- _Input material_
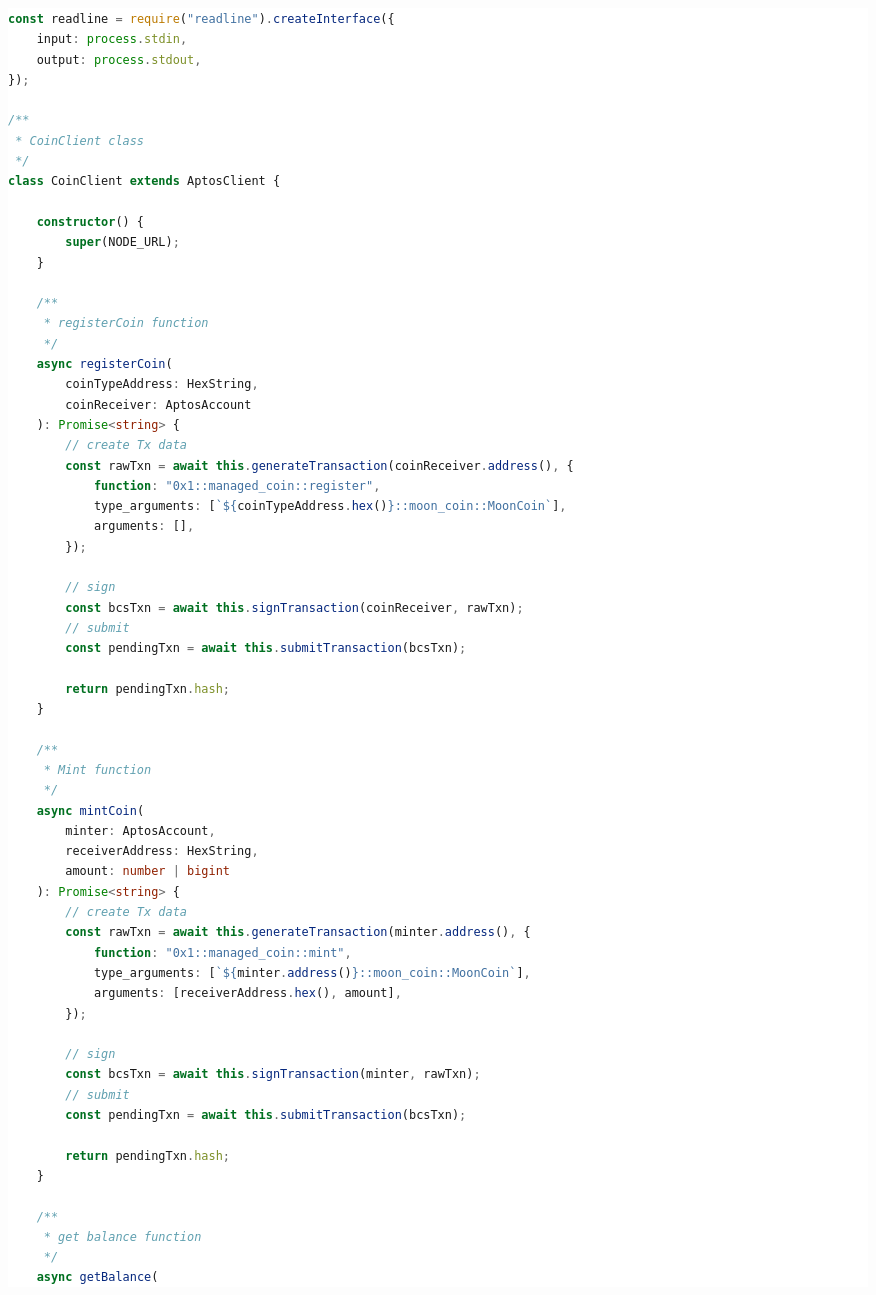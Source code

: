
 ```ts:my_coin.ts
const readline = require("readline").createInterface({
    input: process.stdin,
    output: process.stdout,
});

/**
 * CoinClient class
 */
class CoinClient extends AptosClient {

    constructor() {
        super(NODE_URL);
    }

    /**
     * registerCoin function
     */
    async registerCoin(
        coinTypeAddress: HexString, 
        coinReceiver: AptosAccount
    ): Promise<string> {
        // create Tx data
        const rawTxn = await this.generateTransaction(coinReceiver.address(), {
            function: "0x1::managed_coin::register",
            type_arguments: [`${coinTypeAddress.hex()}::moon_coin::MoonCoin`],
            arguments: [],
        });
    
        // sign
        const bcsTxn = await this.signTransaction(coinReceiver, rawTxn);
        // submit
        const pendingTxn = await this.submitTransaction(bcsTxn);

        return pendingTxn.hash;
    }

    /**
     * Mint function
     */
    async mintCoin(
        minter: AptosAccount, 
        receiverAddress: HexString, 
        amount: number | bigint
    ): Promise<string> {
        // create Tx data
        const rawTxn = await this.generateTransaction(minter.address(), {
            function: "0x1::managed_coin::mint",
            type_arguments: [`${minter.address()}::moon_coin::MoonCoin`],
            arguments: [receiverAddress.hex(), amount],
        });

        // sign
        const bcsTxn = await this.signTransaction(minter, rawTxn);
        // submit
        const pendingTxn = await this.submitTransaction(bcsTxn);

        return pendingTxn.hash;
    }

    /** 
     * get balance function
     */
    async getBalance(
```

- _What you need to do_
Search the records for the string "HexString" and report each line that has it.

- _Response_
        coinTypeAddress: HexString, 
        receiverAddress: HexString, 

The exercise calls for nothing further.